*** Records for this exercise Section Begins ***
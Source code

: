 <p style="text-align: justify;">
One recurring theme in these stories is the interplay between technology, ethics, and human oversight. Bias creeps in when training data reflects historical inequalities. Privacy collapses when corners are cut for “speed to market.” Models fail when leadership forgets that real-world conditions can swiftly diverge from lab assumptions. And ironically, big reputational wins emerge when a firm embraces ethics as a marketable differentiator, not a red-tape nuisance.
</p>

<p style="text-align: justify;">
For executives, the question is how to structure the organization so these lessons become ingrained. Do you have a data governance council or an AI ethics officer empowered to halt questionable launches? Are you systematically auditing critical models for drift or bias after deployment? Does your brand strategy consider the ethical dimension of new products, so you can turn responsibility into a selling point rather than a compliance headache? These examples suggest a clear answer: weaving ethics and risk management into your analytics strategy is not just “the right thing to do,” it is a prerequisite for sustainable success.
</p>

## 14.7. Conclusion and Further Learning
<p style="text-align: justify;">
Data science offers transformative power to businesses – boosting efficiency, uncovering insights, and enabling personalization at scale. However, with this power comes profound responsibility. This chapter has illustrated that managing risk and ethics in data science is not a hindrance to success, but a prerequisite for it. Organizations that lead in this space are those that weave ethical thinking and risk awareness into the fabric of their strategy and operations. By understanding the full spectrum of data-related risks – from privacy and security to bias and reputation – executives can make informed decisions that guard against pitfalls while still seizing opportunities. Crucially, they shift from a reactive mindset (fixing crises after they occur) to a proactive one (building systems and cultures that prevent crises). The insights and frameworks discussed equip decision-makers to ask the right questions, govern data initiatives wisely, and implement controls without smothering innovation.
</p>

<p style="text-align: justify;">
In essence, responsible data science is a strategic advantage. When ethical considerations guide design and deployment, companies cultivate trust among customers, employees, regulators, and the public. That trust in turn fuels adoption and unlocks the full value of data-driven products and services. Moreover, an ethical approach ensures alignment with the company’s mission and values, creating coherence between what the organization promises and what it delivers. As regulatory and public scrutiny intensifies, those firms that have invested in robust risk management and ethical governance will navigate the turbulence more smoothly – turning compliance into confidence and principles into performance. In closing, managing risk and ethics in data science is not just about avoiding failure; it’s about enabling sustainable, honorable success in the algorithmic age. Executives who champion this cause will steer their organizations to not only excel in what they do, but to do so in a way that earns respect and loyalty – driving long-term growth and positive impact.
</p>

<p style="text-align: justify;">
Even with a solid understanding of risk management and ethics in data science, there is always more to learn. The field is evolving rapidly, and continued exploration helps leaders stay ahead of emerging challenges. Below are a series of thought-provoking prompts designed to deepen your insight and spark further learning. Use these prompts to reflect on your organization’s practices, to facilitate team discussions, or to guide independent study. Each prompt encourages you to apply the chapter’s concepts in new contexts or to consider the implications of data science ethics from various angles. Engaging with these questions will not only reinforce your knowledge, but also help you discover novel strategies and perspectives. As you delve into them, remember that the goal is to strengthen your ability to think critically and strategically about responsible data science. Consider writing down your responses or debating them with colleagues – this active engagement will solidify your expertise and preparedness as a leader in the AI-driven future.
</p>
*** Records for this exercise Section Ends ***
About this exercise => Starting with the line that holds "Even with a", copy each remaining line of the listing above exactly, through the last one.

Output below =>
Even with a solid understanding of risk management and ethics in data science, there is always more to learn. The field is evolving rapidly, and continued exploration helps leaders stay ahead of emerging challenges. Below are a series of thought-provoking prompts designed to deepen your insight and spark further learning. Use these prompts to reflect on your organization’s practices, to facilitate team discussions, or to guide independent study. Each prompt encourages you to apply the chapter’s concepts in new contexts or to consider the implications of data science ethics from various angles. Engaging with these questions will not only reinforce your knowledge, but also help you discover novel strategies and perspectives. As you delve into them, remember that the goal is to strengthen your ability to think critically and strategically about responsible data science. Consider writing down your responses or debating them with colleagues – this active engagement will solidify your expertise and preparedness as a leader in the AI-driven future.
</p>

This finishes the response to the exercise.